Quick Links

Re: Exit walsender before confirming remote flush in logical replication

From:	Andrey Silitskiy <a(dot)silitskiy(at)postgrespro(dot)ru>
To:	"Hayato Kuroda (Fujitsu)" <kuroda(dot)hayato(at)fujitsu(dot)com>
Cc:	Fujii Masao <masao(dot)fujii(at)gmail(dot)com>, "Takamichi Osumi (Fujitsu)" <osumi(dot)takamichi(at)fujitsu(dot)com>, "pgsql-hackers(at)postgresql(dot)org" <pgsql-hackers(at)postgresql(dot)org>, "sawada(dot)mshk(at)gmail(dot)com" <sawada(dot)mshk(at)gmail(dot)com>, "michael(at)paquier(dot)xyz" <michael(at)paquier(dot)xyz>, "peter(dot)eisentraut(at)enterprisedb(dot)com" <peter(dot)eisentraut(at)enterprisedb(dot)com>, "dilipbalaut(at)gmail(dot)com" <dilipbalaut(at)gmail(dot)com>, "andres(at)anarazel(dot)de" <andres(at)anarazel(dot)de>, "amit(dot)kapila16(at)gmail(dot)com" <amit(dot)kapila16(at)gmail(dot)com>, Kyotaro Horiguchi <horikyota(dot)ntt(at)gmail(dot)com>, Peter Smith <smithpb2250(at)gmail(dot)com>, Greg Sabino Mullane <htamfids(at)gmail(dot)com>, Vitaly Davydov <v(dot)davydov(at)postgrespro(dot)ru>, Alexander Korotkov <aekorotkov(at)gmail(dot)com>
Subject:	Re: Exit walsender before confirming remote flush in logical replication
Date:	2026-01-17 15:46:24
Message-ID:	e820c5d5-a95e-4785-bba1-3806fc062a64@postgrespro.ru
Views:	Whole Thread \| Raw Message \| Download mbox \| Resend email
Thread:
Lists:	pgsql-hackers

Dear Hayato,
Thanks for your comments! Updated the patch.

On Jan 15, 2026 at 11:48 AM Hayato Kuroda
<kuroda(dot)hayato(at)fujitsu(dot)com> wrote:
> I think we can just use stop() because it internally runs `pg_ctl stop`
> and that command waits till the wait is finished by default.
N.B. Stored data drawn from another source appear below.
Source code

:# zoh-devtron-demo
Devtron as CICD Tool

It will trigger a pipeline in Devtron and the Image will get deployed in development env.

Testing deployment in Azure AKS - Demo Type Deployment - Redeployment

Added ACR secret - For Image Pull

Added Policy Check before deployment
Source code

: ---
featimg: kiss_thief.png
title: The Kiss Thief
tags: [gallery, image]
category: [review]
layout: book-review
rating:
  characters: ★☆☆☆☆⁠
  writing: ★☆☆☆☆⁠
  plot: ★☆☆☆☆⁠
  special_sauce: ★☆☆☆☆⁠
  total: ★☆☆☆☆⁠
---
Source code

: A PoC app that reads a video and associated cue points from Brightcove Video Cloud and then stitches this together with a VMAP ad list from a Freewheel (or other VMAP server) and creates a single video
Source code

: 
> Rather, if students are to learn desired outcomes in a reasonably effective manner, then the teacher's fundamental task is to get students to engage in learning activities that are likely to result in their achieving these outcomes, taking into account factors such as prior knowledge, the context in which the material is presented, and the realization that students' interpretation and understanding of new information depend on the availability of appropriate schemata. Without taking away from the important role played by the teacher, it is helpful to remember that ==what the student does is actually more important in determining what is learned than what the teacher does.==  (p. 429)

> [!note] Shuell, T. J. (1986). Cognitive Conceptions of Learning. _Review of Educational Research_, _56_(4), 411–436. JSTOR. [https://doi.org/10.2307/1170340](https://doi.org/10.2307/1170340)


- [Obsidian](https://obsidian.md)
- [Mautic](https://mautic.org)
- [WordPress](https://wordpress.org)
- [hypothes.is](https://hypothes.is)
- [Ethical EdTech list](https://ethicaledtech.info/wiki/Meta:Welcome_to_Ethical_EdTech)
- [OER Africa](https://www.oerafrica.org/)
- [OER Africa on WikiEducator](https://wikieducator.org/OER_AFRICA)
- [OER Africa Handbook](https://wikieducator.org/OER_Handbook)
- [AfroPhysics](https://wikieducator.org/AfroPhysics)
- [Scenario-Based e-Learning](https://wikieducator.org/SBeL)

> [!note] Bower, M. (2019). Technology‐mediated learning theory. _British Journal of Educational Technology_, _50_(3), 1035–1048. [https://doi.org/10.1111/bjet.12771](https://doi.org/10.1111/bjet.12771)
I feel it
> is dangerous to determine timeout to 5sec because the test can work on
> very poor environment.

ok_with_timeout was added because it allows to output a more reasonable
log in case of a problem from this thread: "Failed test 'Successful fast
shutdown of server with empty output buffers (timed out after 5 seconds)'"
instead of the usual "pg_ctl stop failed". But now I noticed that the
standard timeout is triggered earlier, and when setting a timeout in this
function greater than the standard PGCTLTIMEOUT, only "pg_ctl stop failed"
will be written. Perhaps it is reasonable to remove these functions.

> Also, not sure, how can we ensure the buffer is full here? Also, even
> if we have the way to check, the size may be quite platform depending.
> I think it may be better to test both streaming and logical replication
> instead of testing empty/full output buffer. Thought?

Initially, a second test case was added to show that previous patches
did not fix the problem of hanging in case of full buffers. I agree that
it may depend on the platform, but I can't think of a way to guarantee this,
even though the test case seems useful for checking the new mode.
Test contains only the case of logical replication, since so far I'm not
sure how to reproduce guaranteed flush delay on a physical replica in the
test. Any ideas?

Regards,
Andrey Silitskiy

Attachment	Content-Type	Size
v3-0001-Introduce-a-new-GUC-wal_sender_shutdown_mode.patch	text/x-patch	13.4 KB

In response to

RE: Exit walsender before confirming remote flush in logical replication at 2026-01-15 09:48:35 from Hayato Kuroda (Fujitsu)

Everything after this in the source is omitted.